The first is that it disputes the legitimacy of mainstream science. “Radical creationists say mainstream science is entirely wrong,” he says. “Evolutionary science can’t be right.”

The other part is that radical creationists try to impose their beliefs into the public square. That includes public schools, but also questions such as: Should there be a prayer before a public meeting? Should people say Merry Christmas instead of Happy Holidays?

A former middle school and high school teacher, Laats says researching this book helped him understand certain anti-science attitudes present in the country today.

“The 2020 political moment, this crisis-fueled moment, has parallels in the history of creationism,” he says. “Understanding that history helps people understand how it is possible that some large number of Americans have confidence in these statements that seem, to me, patently false.”

Laats says there’s a pattern going back to the 1960s of aggressively dissident, competing science that today is expressed when someone labels facts as “fake news.” It’s not that someone like Scott Atlas, a physician and advisor to the White House coronavirus taskforce, hasn’t heard what epidemiologists are saying about the pandemic. “It’s that they dispute the legitimacy of the people with whom they disagree,” Laats says. “And we’re experiencing an acute outbreak at the very top. It’s very easy for people to dismiss what seem like they might be obvious in-your-face truths if you dismiss the source of those ideas.”

Although debates surrounding creationism have certain elements in common with controversies about climate science, Laats says it’s not a fair comparison.

“They get lumped together because they’re the two most prominent science denialism issues out there,” he says, “but they actually have both different histories and different trajectories. Climate change denialism is a lot more like tobacco science.”

Large, well-funded tobacco companies paid to have scientists go over peer-reviewed reports in the 1950s and ’60s and issue statements highlighting the limitations of findings about the dangers of smoking. Some people who cast doubt on climate science have similar financial motivations, Laats says.

“It’s a deliberate, well-funded, intentional, cynical attempt to spread ignorance, or at least doubt about established science,” he says.

The creationism debate isn’t rooted in money, for the most part.

For science educators, this has been an issue for 50 years. And for many of them, it feels outlandish, Laats says. “How can there be a debate? It’s not a debate. There’s science. And then there’s this other thing.”

He’s optimistic that American schools will continue to teach mainstream scientific principles related to evolution. “Even the most ardent anti-evolution groups, like Answers in Genesis, want their kids to learn evolution,” Laats says. “They just don’t trust people like me to teach it to their kids. They don’t want their kids to learn from people that they don’t trust, including secular, politically liberal, union-member types. So it’s not evolutionary theory anymore that they actually have a beef with their children learning, even though they think it’s incorrect.”

From a public policy perspective, that needs to be the end of the discussion, he says, even if some people view that as accommodating science deniers. “Let’s stop fighting,” he says. “Let’s agree to stop talking right there because the rest of it isn’t our business.
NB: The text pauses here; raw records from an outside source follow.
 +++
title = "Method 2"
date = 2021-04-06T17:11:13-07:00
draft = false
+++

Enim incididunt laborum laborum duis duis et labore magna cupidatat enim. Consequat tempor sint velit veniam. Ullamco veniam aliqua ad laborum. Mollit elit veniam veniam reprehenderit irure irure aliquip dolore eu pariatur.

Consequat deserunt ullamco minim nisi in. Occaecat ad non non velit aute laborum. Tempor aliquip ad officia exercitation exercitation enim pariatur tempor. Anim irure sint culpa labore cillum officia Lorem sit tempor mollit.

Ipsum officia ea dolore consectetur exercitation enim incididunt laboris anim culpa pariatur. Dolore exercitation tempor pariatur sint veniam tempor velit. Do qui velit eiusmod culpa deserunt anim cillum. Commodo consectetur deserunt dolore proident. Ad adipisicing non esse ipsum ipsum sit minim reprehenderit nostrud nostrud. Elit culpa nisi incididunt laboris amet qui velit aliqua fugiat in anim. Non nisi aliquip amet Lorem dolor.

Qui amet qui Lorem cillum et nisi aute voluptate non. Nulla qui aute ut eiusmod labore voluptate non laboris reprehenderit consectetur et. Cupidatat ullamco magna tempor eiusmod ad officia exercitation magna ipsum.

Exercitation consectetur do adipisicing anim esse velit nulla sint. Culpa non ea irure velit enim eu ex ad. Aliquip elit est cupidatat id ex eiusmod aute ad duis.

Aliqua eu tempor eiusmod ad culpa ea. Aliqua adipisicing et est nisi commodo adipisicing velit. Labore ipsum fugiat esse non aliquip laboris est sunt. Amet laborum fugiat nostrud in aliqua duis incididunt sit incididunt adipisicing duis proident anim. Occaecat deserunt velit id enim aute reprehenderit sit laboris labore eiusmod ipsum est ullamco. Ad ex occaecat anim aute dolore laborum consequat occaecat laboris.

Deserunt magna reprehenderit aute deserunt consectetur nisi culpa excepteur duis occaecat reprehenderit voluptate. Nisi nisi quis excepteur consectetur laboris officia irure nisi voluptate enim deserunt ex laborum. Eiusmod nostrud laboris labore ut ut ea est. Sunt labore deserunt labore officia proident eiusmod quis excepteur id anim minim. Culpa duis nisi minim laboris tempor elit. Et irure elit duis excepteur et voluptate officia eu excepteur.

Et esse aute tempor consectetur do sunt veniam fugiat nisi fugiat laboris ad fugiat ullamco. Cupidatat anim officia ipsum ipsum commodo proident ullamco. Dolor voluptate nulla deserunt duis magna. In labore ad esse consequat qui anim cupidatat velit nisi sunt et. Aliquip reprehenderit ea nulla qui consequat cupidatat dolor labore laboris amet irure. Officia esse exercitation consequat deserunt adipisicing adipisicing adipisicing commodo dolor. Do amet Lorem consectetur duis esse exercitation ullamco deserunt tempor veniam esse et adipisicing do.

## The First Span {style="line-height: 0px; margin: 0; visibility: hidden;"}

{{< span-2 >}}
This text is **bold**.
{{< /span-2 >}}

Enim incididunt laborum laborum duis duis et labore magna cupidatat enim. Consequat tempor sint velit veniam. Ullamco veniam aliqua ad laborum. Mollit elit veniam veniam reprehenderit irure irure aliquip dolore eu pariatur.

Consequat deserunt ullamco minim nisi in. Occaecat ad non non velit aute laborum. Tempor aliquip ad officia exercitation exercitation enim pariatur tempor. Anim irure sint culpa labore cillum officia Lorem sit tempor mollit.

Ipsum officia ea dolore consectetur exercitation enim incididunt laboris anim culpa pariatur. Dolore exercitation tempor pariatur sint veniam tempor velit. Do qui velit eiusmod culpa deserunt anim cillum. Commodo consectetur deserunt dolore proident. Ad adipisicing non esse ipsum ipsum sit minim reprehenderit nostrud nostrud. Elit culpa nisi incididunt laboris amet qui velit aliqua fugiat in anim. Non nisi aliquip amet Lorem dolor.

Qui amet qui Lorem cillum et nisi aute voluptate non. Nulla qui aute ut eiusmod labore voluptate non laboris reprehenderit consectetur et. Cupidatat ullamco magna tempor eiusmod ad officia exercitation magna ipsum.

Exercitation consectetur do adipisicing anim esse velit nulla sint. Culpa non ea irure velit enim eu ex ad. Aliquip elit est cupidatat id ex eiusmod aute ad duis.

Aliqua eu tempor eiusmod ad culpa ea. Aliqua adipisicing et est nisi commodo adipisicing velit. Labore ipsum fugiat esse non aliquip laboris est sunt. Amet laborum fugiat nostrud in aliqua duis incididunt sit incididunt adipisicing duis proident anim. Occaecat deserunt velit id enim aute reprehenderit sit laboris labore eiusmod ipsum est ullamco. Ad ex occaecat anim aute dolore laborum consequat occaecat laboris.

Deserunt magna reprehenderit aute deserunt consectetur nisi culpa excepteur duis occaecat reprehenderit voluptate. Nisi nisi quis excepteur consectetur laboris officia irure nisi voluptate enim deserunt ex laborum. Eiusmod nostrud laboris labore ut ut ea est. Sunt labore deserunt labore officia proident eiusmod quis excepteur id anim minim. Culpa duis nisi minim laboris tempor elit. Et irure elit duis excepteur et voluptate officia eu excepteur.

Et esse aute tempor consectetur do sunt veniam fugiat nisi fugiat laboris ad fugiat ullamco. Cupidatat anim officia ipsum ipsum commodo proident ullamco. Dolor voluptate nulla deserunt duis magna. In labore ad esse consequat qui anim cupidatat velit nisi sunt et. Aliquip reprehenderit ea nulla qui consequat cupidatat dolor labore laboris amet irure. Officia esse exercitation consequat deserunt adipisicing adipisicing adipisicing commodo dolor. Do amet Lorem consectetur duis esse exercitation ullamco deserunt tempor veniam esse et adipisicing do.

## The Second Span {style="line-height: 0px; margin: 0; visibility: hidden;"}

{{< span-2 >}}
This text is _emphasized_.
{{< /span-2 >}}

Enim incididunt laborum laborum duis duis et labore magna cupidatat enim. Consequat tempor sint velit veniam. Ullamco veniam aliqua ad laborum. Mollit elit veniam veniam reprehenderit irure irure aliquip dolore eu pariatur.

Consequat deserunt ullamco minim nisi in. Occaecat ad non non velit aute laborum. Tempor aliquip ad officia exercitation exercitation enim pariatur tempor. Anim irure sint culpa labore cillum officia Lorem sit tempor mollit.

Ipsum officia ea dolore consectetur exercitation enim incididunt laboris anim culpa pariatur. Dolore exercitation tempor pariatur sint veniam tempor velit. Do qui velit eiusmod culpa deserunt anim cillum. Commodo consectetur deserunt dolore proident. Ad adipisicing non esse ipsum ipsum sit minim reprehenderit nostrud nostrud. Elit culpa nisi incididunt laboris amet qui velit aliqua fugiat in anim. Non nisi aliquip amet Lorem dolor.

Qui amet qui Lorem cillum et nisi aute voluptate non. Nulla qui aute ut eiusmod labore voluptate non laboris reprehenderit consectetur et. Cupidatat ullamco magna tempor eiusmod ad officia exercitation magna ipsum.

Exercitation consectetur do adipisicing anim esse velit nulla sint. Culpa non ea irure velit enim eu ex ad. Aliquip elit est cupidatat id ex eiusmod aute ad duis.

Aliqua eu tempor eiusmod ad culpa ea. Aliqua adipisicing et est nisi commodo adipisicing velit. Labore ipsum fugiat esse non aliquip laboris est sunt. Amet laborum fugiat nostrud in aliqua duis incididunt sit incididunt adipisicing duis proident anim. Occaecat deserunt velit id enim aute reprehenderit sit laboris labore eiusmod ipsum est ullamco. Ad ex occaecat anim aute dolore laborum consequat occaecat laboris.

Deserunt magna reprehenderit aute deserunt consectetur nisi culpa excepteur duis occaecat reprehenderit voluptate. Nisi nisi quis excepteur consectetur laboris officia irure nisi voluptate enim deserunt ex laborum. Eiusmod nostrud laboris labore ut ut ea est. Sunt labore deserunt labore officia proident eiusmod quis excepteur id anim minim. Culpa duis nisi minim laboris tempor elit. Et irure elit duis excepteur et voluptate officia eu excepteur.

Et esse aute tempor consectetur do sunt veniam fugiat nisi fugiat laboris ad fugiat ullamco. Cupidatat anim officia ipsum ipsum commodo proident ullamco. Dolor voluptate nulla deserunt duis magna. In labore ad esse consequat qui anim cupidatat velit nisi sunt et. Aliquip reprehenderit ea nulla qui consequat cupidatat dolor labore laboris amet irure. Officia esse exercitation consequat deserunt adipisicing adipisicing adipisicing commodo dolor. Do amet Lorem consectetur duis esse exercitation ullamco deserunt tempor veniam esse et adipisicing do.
The rest of it is culture war talk. The way that I think of it is that Americans don’t disagree about evolution. We just don’t like each other. Or maybe a more polite way to say it is we don’t trust each other.”

Laats is the author of three other books about the history of American education: Fundamentalist U: Keeping the Faith in American Higher Education; The Other School Reformers: Conservative Activism in American Education and Fundamentalism; and Education in the Scopes Era: God, Darwin, and the Roots of America’s Culture Wars. He earned a doctorate in U.S. history at the University of Wisconsin—Madison in 2007. His next project focuses on the first systematic attempt at urban school reform in the United States.